### ASSIGNMENT
Among the entries below, find all lines that include "based" and copy them.

Plain-text document sources

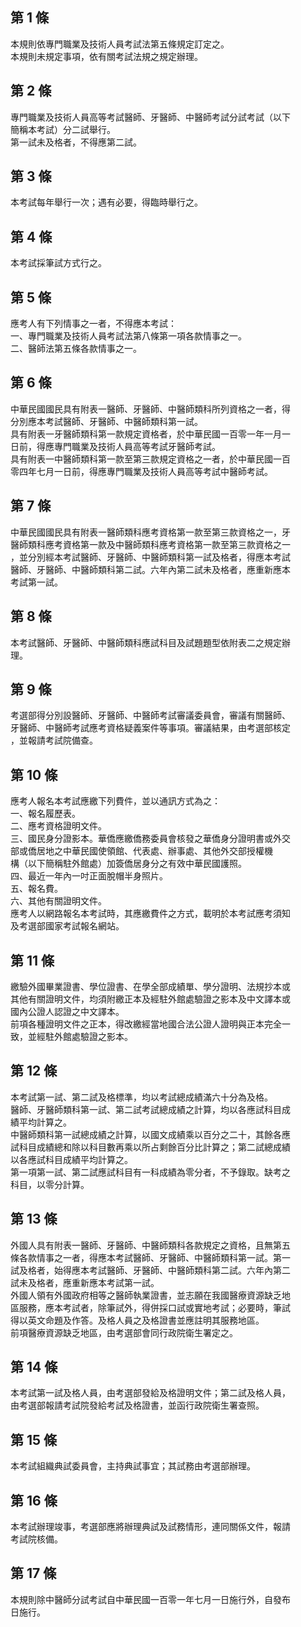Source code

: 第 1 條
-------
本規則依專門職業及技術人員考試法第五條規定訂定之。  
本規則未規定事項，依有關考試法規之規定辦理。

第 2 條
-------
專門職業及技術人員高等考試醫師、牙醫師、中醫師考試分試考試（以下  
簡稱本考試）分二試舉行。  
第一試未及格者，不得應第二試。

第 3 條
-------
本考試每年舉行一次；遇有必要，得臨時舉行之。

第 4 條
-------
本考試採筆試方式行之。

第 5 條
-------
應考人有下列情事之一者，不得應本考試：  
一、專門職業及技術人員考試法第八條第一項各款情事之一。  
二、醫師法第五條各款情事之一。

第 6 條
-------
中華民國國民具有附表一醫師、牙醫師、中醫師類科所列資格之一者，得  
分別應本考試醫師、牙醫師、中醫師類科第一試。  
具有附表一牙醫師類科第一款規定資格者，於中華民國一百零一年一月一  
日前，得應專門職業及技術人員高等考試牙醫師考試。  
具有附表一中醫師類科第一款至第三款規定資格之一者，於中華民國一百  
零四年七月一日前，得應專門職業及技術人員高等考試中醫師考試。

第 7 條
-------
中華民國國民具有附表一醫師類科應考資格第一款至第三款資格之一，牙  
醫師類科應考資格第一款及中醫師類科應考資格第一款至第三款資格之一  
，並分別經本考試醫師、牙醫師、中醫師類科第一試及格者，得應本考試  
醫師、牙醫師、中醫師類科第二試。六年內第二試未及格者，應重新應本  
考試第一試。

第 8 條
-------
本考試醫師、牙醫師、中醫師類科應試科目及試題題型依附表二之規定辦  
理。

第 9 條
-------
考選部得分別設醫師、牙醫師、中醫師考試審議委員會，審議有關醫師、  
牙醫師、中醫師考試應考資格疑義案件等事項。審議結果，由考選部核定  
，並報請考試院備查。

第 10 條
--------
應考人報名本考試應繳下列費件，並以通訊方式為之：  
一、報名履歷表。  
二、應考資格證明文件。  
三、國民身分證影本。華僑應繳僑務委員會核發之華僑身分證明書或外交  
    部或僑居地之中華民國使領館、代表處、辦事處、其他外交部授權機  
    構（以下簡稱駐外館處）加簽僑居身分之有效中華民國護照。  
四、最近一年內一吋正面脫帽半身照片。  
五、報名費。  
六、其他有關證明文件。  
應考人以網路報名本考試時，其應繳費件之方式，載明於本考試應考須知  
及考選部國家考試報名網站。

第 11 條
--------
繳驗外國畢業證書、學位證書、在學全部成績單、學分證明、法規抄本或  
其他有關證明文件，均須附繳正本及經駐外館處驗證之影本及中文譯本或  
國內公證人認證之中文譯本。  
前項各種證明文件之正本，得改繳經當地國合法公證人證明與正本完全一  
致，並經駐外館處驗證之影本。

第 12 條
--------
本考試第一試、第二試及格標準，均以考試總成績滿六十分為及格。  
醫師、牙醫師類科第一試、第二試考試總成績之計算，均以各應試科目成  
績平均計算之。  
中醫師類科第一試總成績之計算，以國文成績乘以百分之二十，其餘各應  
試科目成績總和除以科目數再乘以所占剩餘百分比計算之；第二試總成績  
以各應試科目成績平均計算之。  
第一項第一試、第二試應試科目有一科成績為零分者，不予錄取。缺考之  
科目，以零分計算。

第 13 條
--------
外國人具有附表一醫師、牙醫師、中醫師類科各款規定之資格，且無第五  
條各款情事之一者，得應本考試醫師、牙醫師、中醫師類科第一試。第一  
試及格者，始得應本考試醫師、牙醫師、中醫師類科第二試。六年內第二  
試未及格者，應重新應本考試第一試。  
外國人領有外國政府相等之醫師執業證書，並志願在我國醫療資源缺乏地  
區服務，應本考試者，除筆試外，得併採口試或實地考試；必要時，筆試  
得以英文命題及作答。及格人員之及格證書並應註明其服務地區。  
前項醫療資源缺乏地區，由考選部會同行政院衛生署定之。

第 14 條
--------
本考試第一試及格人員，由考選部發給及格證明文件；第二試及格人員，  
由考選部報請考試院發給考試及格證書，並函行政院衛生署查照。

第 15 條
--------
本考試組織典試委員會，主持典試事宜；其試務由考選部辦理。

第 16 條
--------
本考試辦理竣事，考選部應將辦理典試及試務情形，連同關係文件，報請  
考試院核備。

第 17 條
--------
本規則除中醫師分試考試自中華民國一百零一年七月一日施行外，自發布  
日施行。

---

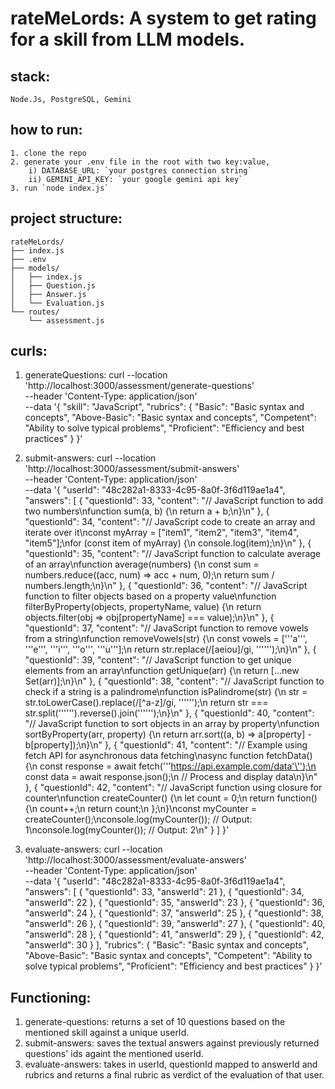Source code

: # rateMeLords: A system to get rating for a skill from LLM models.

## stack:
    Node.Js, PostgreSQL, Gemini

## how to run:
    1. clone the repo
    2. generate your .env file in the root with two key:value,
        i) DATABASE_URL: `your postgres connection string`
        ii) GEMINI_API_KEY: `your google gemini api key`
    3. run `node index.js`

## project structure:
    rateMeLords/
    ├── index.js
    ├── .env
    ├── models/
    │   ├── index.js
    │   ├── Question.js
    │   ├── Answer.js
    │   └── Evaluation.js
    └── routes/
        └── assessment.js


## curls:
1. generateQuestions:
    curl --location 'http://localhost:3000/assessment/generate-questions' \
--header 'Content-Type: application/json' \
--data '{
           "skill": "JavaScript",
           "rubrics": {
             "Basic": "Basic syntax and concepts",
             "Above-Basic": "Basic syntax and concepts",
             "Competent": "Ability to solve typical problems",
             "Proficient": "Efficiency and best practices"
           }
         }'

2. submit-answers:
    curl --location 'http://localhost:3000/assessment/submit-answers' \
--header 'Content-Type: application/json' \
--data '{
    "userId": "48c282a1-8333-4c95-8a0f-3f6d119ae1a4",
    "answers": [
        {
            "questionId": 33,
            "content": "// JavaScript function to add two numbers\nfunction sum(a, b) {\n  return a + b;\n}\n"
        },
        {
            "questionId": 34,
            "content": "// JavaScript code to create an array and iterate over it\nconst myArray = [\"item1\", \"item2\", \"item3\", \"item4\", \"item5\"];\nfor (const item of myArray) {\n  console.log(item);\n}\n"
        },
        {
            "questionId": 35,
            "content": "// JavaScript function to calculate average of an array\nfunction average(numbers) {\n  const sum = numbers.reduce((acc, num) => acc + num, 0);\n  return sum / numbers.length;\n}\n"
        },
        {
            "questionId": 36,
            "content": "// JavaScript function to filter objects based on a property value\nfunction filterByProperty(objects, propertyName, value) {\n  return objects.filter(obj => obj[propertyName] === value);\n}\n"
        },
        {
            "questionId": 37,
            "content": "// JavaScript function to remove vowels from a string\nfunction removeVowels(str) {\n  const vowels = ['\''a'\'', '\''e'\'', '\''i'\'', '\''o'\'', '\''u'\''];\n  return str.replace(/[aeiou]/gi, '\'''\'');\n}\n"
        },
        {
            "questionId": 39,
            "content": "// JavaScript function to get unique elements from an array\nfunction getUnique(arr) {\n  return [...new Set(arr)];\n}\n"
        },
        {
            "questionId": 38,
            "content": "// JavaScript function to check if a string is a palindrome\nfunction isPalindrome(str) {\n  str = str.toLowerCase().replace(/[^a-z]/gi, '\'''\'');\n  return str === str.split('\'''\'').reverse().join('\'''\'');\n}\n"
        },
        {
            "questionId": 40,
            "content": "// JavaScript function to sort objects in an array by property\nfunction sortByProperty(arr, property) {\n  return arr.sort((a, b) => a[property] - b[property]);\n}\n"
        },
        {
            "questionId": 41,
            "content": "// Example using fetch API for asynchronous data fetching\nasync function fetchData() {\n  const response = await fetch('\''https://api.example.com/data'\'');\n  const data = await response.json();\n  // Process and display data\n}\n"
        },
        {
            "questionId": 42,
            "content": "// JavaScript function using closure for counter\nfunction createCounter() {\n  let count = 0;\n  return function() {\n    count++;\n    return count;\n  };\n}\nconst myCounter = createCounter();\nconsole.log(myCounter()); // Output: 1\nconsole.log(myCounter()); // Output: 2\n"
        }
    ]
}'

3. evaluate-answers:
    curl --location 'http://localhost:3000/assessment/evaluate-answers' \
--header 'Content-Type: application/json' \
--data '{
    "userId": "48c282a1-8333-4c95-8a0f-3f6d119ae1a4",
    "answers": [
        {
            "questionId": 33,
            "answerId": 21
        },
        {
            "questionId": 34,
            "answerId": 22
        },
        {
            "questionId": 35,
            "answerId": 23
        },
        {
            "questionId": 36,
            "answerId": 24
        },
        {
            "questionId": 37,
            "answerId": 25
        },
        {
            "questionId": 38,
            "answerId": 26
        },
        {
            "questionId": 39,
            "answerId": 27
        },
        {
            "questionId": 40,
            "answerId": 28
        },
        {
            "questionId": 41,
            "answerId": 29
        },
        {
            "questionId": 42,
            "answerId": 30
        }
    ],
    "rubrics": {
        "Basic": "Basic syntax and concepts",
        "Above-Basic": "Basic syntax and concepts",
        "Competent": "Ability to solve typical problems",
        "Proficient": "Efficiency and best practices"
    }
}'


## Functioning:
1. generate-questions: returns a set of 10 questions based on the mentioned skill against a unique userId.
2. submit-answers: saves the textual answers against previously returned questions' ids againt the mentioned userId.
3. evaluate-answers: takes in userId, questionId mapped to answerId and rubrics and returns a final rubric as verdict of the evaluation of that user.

### ANSWER
            "content": "// JavaScript function to filter objects based on a property value\nfunction filterByProperty(objects, propertyName, value) {\n  return objects.filter(obj => obj[propertyName] === value);\n}\n"
1. generate-questions: returns a set of 10 questions based on the mentioned skill against a unique userId.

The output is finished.